In this installment of the RTM blog, we focus on emergency power and related code requirements for healthcare facilities.
There are a number of special concerns in sizing an electrical service for healthcare facilities – and emergency power is a key consideration as it provides operational continuity and life-saving patient care during disasters, power outages, or any other event that could cause interruptions to normal electrical service.
Per the healthcare facilities section in the NFPA 70, National Electrical Code (NEC), essential systems include emergency systems and equipment systems defined as the following:
The emergency system is limited to circuits that are essential to life safety and crucial patient care. These are named the life safety branch and the critical branch.
- The life safety branch of the emergency system supplies power to lighting, receptacles and equipment—such as illumination of means of egress and alarm and alerting systems—to provide adequate power needs to ensure safety to patients and personnel. Additionally, HVAC controls are permitted to be on the life safety branch because HVAC operations can impact smoke control and life safety.
- The critical branch of the emergency power supplies power for task illumination, fixed equipment, selected receptacles, and special power circuits serving certain functions and areas—such as nurse call systems and blood, bone and tissue banks—related to patient care. This branch is intended to serve a limited number of locations to reduce the load and minimize the chances of a fault condition.
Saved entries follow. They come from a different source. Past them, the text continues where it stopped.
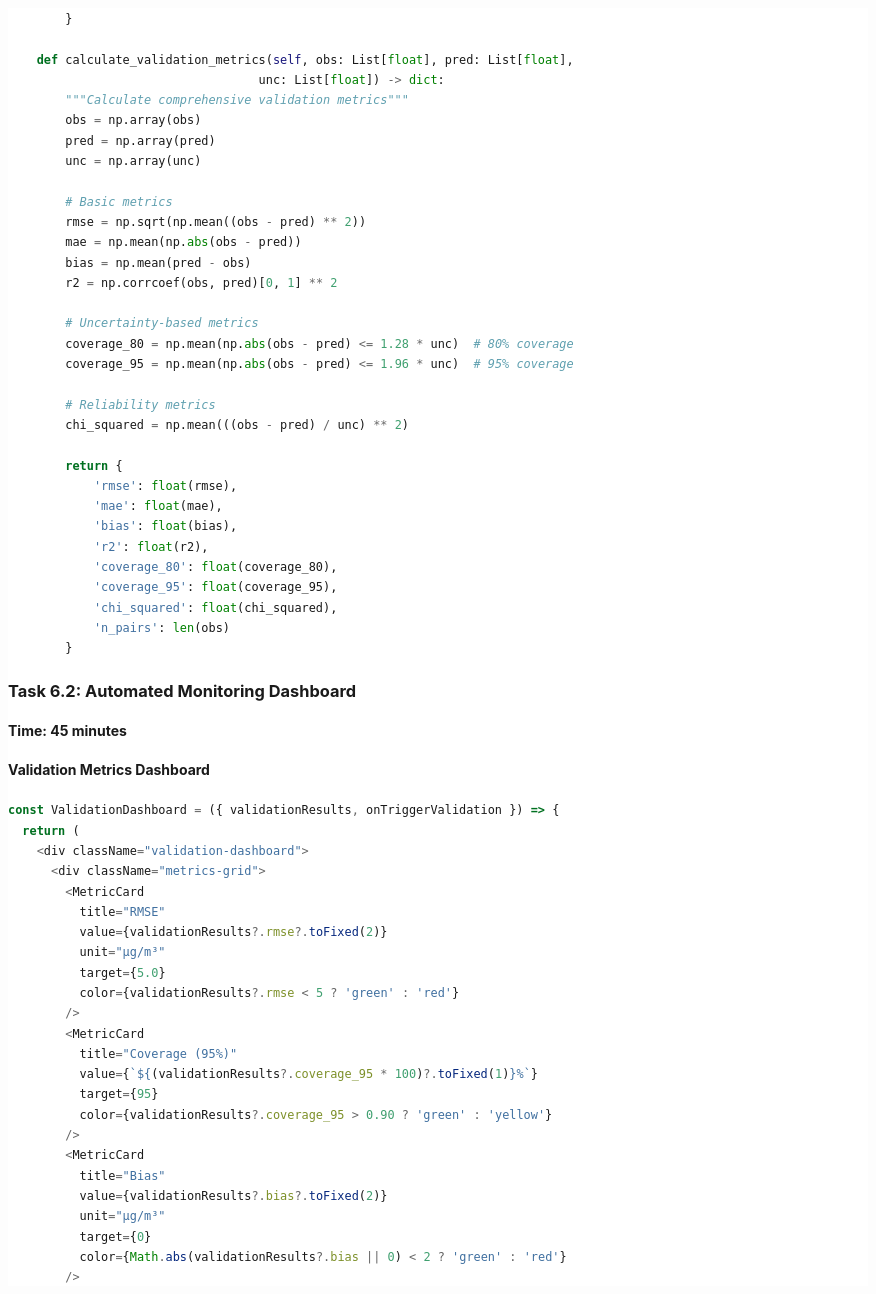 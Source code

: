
 ```python
        }
    
    def calculate_validation_metrics(self, obs: List[float], pred: List[float], 
                                   unc: List[float]) -> dict:
        """Calculate comprehensive validation metrics"""
        obs = np.array(obs)
        pred = np.array(pred)
        unc = np.array(unc)
        
        # Basic metrics
        rmse = np.sqrt(np.mean((obs - pred) ** 2))
        mae = np.mean(np.abs(obs - pred))
        bias = np.mean(pred - obs)
        r2 = np.corrcoef(obs, pred)[0, 1] ** 2
        
        # Uncertainty-based metrics
        coverage_80 = np.mean(np.abs(obs - pred) <= 1.28 * unc)  # 80% coverage
        coverage_95 = np.mean(np.abs(obs - pred) <= 1.96 * unc)  # 95% coverage
        
        # Reliability metrics
        chi_squared = np.mean(((obs - pred) / unc) ** 2)
        
        return {
            'rmse': float(rmse),
            'mae': float(mae),
            'bias': float(bias),
            'r2': float(r2),
            'coverage_80': float(coverage_80),
            'coverage_95': float(coverage_95),
            'chi_squared': float(chi_squared),
            'n_pairs': len(obs)
        }
```

### Task 6.2: Automated Monitoring Dashboard
**Time: 45 minutes**

#### Validation Metrics Dashboard
```javascript
const ValidationDashboard = ({ validationResults, onTriggerValidation }) => {
  return (
    <div className="validation-dashboard">
      <div className="metrics-grid">
        <MetricCard
          title="RMSE"
          value={validationResults?.rmse?.toFixed(2)}
          unit="μg/m³"
          target={5.0}
          color={validationResults?.rmse < 5 ? 'green' : 'red'}
        />
        <MetricCard
          title="Coverage (95%)"
          value={`${(validationResults?.coverage_95 * 100)?.toFixed(1)}%`}
          target={95}
          color={validationResults?.coverage_95 > 0.90 ? 'green' : 'yellow'}
        />
        <MetricCard
          title="Bias"
          value={validationResults?.bias?.toFixed(2)}
          unit="μg/m³"
          target={0}
          color={Math.abs(validationResults?.bias || 0) < 2 ? 'green' : 'red'}
        />
``` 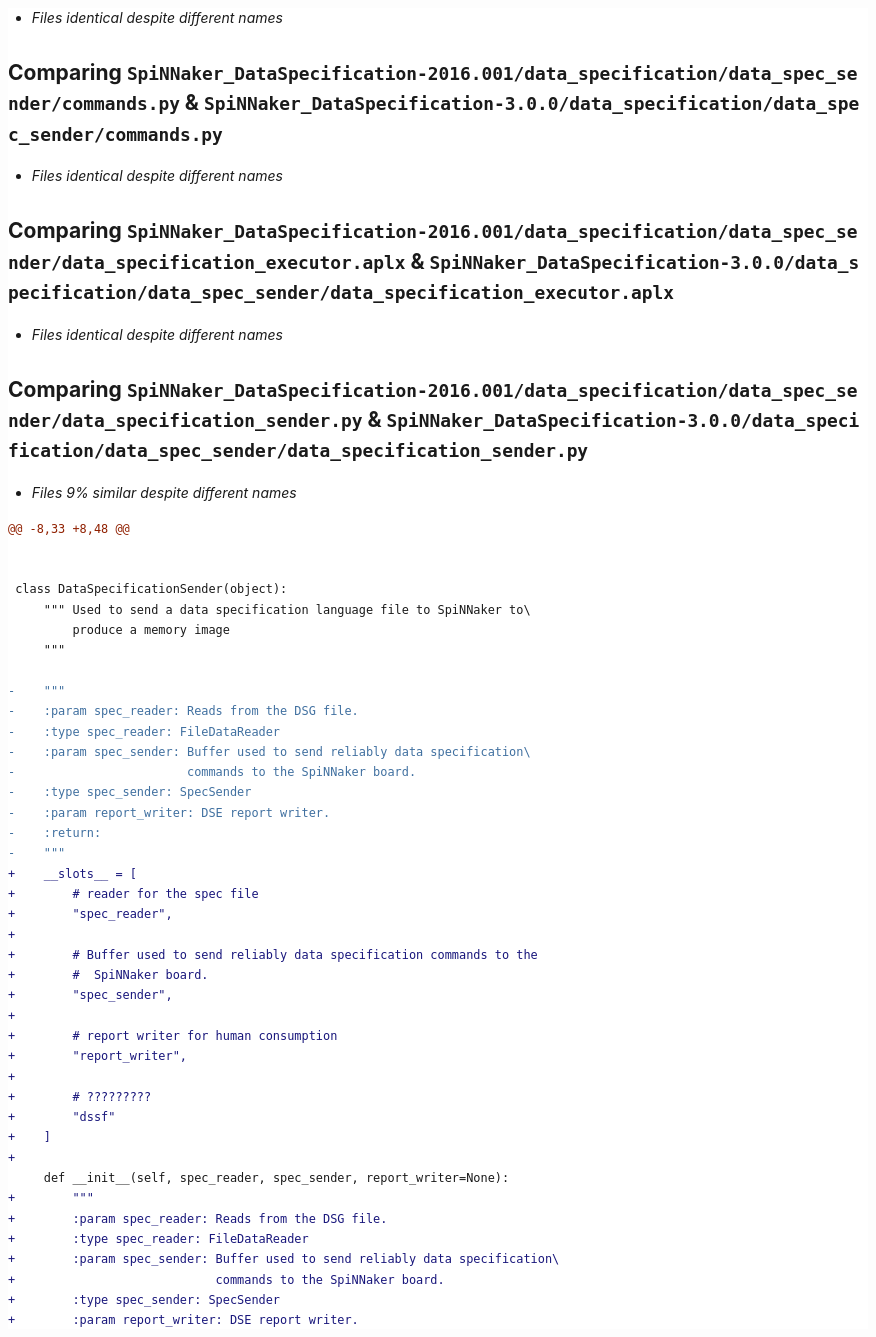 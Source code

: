  * *Files identical despite different names*

## Comparing `SpiNNaker_DataSpecification-2016.001/data_specification/data_spec_sender/commands.py` & `SpiNNaker_DataSpecification-3.0.0/data_specification/data_spec_sender/commands.py`

 * *Files identical despite different names*

## Comparing `SpiNNaker_DataSpecification-2016.001/data_specification/data_spec_sender/data_specification_executor.aplx` & `SpiNNaker_DataSpecification-3.0.0/data_specification/data_spec_sender/data_specification_executor.aplx`

 * *Files identical despite different names*

## Comparing `SpiNNaker_DataSpecification-2016.001/data_specification/data_spec_sender/data_specification_sender.py` & `SpiNNaker_DataSpecification-3.0.0/data_specification/data_spec_sender/data_specification_sender.py`

 * *Files 9% similar despite different names*

```diff
@@ -8,33 +8,48 @@
 
 
 class DataSpecificationSender(object):
     """ Used to send a data specification language file to SpiNNaker to\
         produce a memory image
     """
 
-    """
-    :param spec_reader: Reads from the DSG file.
-    :type spec_reader: FileDataReader
-    :param spec_sender: Buffer used to send reliably data specification\
-                        commands to the SpiNNaker board.
-    :type spec_sender: SpecSender
-    :param report_writer: DSE report writer.
-    :return:
-    """
+    __slots__ = [
+        # reader for the spec file
+        "spec_reader",
+
+        # Buffer used to send reliably data specification commands to the
+        #  SpiNNaker board.
+        "spec_sender",
+
+        # report writer for human consumption
+        "report_writer",
+
+        # ?????????
+        "dssf"
+    ]
+
     def __init__(self, spec_reader, spec_sender, report_writer=None):
+        """
+        :param spec_reader: Reads from the DSG file.
+        :type spec_reader: FileDataReader
+        :param spec_sender: Buffer used to send reliably data specification\
+                            commands to the SpiNNaker board.
+        :type spec_sender: SpecSender
+        :param report_writer: DSE report writer.
``` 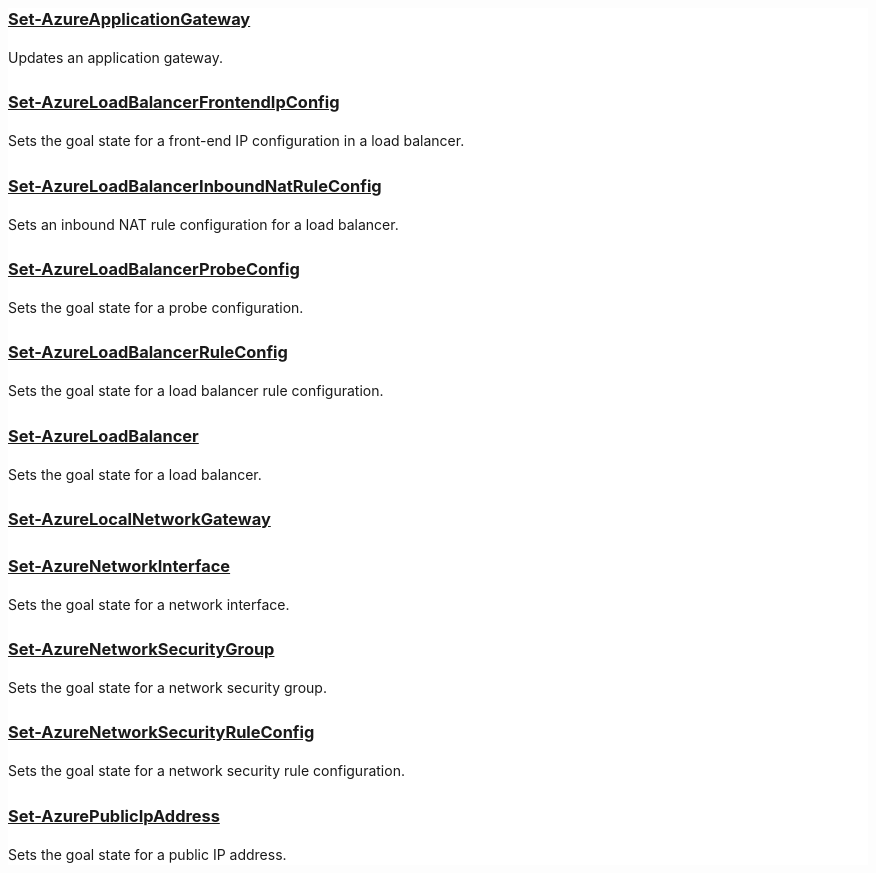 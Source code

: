 
### [Set-AzureApplicationGateway](.\Set-AzureApplicationGateway.md)
Updates an application gateway.


### [Set-AzureLoadBalancerFrontendIpConfig](.\Set-AzureLoadBalancerFrontendIpConfig.md)
Sets the goal state for a front-end IP configuration in a load balancer.


### [Set-AzureLoadBalancerInboundNatRuleConfig](.\Set-AzureLoadBalancerInboundNatRuleConfig.md)
Sets an inbound NAT rule configuration for a load balancer.


### [Set-AzureLoadBalancerProbeConfig](.\Set-AzureLoadBalancerProbeConfig.md)
Sets the goal state for a probe configuration.


### [Set-AzureLoadBalancerRuleConfig](.\Set-AzureLoadBalancerRuleConfig.md)
Sets the goal state for a load balancer rule configuration.


### [Set-AzureLoadBalancer](.\Set-AzureLoadBalancer.md)
Sets the goal state for a load balancer.


### [Set-AzureLocalNetworkGateway](.\Set-AzureLocalNetworkGateway.md)



### [Set-AzureNetworkInterface](.\Set-AzureNetworkInterface.md)
Sets the goal state for a network interface.


### [Set-AzureNetworkSecurityGroup](.\Set-AzureNetworkSecurityGroup.md)
Sets the goal state for a network security group.


### [Set-AzureNetworkSecurityRuleConfig](.\Set-AzureNetworkSecurityRuleConfig.md)
Sets the goal state for a network security rule configuration.


### [Set-AzurePublicIpAddress](.\Set-AzurePublicIpAddress.md)
Sets the goal state for a public IP address.
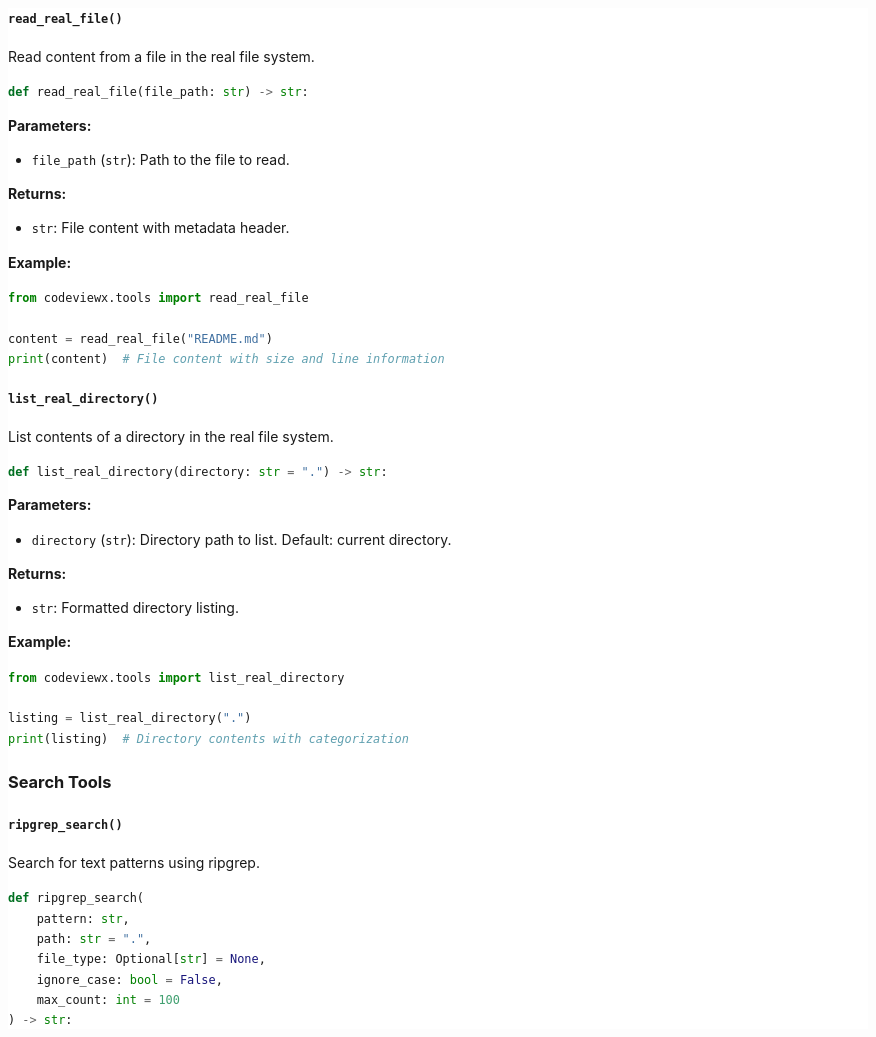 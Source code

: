 #### `read_real_file()`

Read content from a file in the real file system.

```python
def read_real_file(file_path: str) -> str:
```

**Parameters:**

- `file_path` (`str`): Path to the file to read.

**Returns:**

- `str`: File content with metadata header.

**Example:**

```python
from codeviewx.tools import read_real_file

content = read_real_file("README.md")
print(content)  # File content with size and line information
```

#### `list_real_directory()`

List contents of a directory in the real file system.

```python
def list_real_directory(directory: str = ".") -> str:
```

**Parameters:**

- `directory` (`str`): Directory path to list. Default: current directory.

**Returns:**

- `str`: Formatted directory listing.

**Example:**

```python
from codeviewx.tools import list_real_directory

listing = list_real_directory(".")
print(listing)  # Directory contents with categorization
```

### Search Tools

#### `ripgrep_search()`

Search for text patterns using ripgrep.

```python
def ripgrep_search(
    pattern: str,
    path: str = ".",
    file_type: Optional[str] = None,
    ignore_case: bool = False,
    max_count: int = 100
) -> str:
```
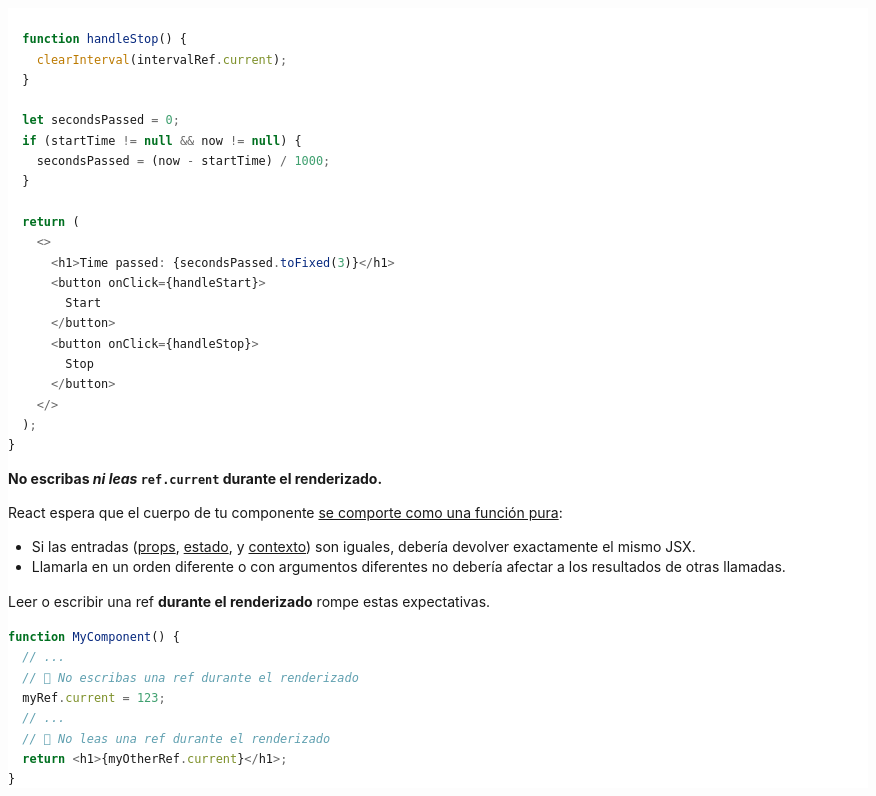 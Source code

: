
 ```js

  function handleStop() {
    clearInterval(intervalRef.current);
  }

  let secondsPassed = 0;
  if (startTime != null && now != null) {
    secondsPassed = (now - startTime) / 1000;
  }

  return (
    <>
      <h1>Time passed: {secondsPassed.toFixed(3)}</h1>
      <button onClick={handleStart}>
        Start
      </button>
      <button onClick={handleStop}>
        Stop
      </button>
    </>
  );
}
```

</Sandpack>

<Solution />

</Recipes>

<Pitfall>

**No escribas _ni leas_ `ref.current` durante el renderizado.**

React espera que el cuerpo de tu componente [se comporte como una función pura](/learn/keeping-components-pure):

- Si las entradas ([props](/learn/passing-props-to-a-component), [estado](/learn/state-a-components-memory), y [contexto](/learn/passing-data-deeply-with-context)) son iguales, debería devolver exactamente el mismo JSX.
- Llamarla en un orden diferente o con argumentos diferentes no debería afectar a los resultados de otras llamadas.

Leer o escribir una ref **durante el renderizado** rompe estas expectativas.

```js {3-4,6-7}
function MyComponent() {
  // ...
  // 🚩 No escribas una ref durante el renderizado
  myRef.current = 123;
  // ...
  // 🚩 No leas una ref durante el renderizado
  return <h1>{myOtherRef.current}</h1>;
}
```
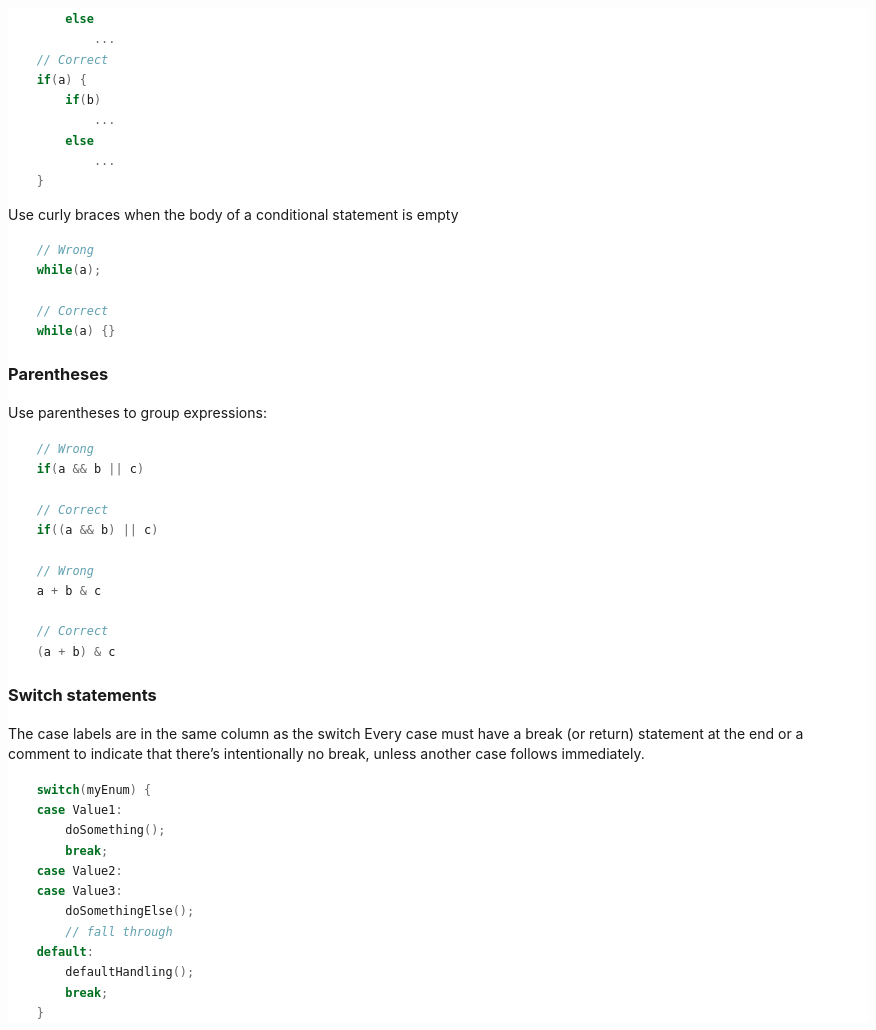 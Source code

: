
 ```C++
		else
			...
	// Correct
	if(a) {
		if(b)
			...
		else
			...
	}
```

Use curly braces when the body of a conditional statement is empty

```C++
	// Wrong
	while(a);
	
	// Correct
	while(a) {}
```

### Parentheses

Use parentheses to group expressions:

```C++
	// Wrong
	if(a && b || c)
	
	// Correct
	if((a && b) || c)
	
	// Wrong
	a + b & c
	
	// Correct
	(a + b) & c
```

### Switch statements

The case labels are in the same column as the switch
Every case must have a break (or return) statement at the end or a comment to indicate that there’s intentionally no break, unless another case follows immediately.

```C++
	switch(myEnum) {
	case Value1:
		doSomething();
		break;
	case Value2:
	case Value3:
		doSomethingElse();
		// fall through
	default:
		defaultHandling();
		break;
	}
```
The equipment system supports the major electrical equipment necessary for basic facility operation and patient care. Examples include central suction systems serving medical and surgical functions, smoke control and stair pressurization systems, and hyperbaric facilities. The code outlines certain equipment for delayed automatic connection, delayed or manual connection, and non-delayed automatic connection to an alternate power source.
Three additional NFPA documents – 1.) NFPA 99, Healthcare Facilities 2.) NFPA 110, Emergency and Standby Power Systems and 3.) NFPA 101, Life Safety Code – address primary issues related to emergency power for hospitals. NFPA 99 establishes criteria for levels of healthcare services or systems based on risk to the patients, staff, or visitors in healthcare facilities to minimize the hazards of fire, explosion, and electricity. NFPA 110 addresses installation, maintenance, operation, and testing requirements for emergency and standby power systems that provide an alternative source of electrical power in facilities if the normal electrical power source fails. NFPA 101 establishes strategies on how to protect people based on building construction, protection and occupancy features that minimize the effects of fire or other related hazards. (Source: “NFPA Codes and Standards.” National Fire Protection Association.)
Depending on where the project is located determines which codes to follow. Additionally, healthcare facilities need to adhere to State Department of Health requirements, which can vary state to state. RTM has experience working in a number of cities and states and is adept at determining coding and Department of Health requirements accordingly.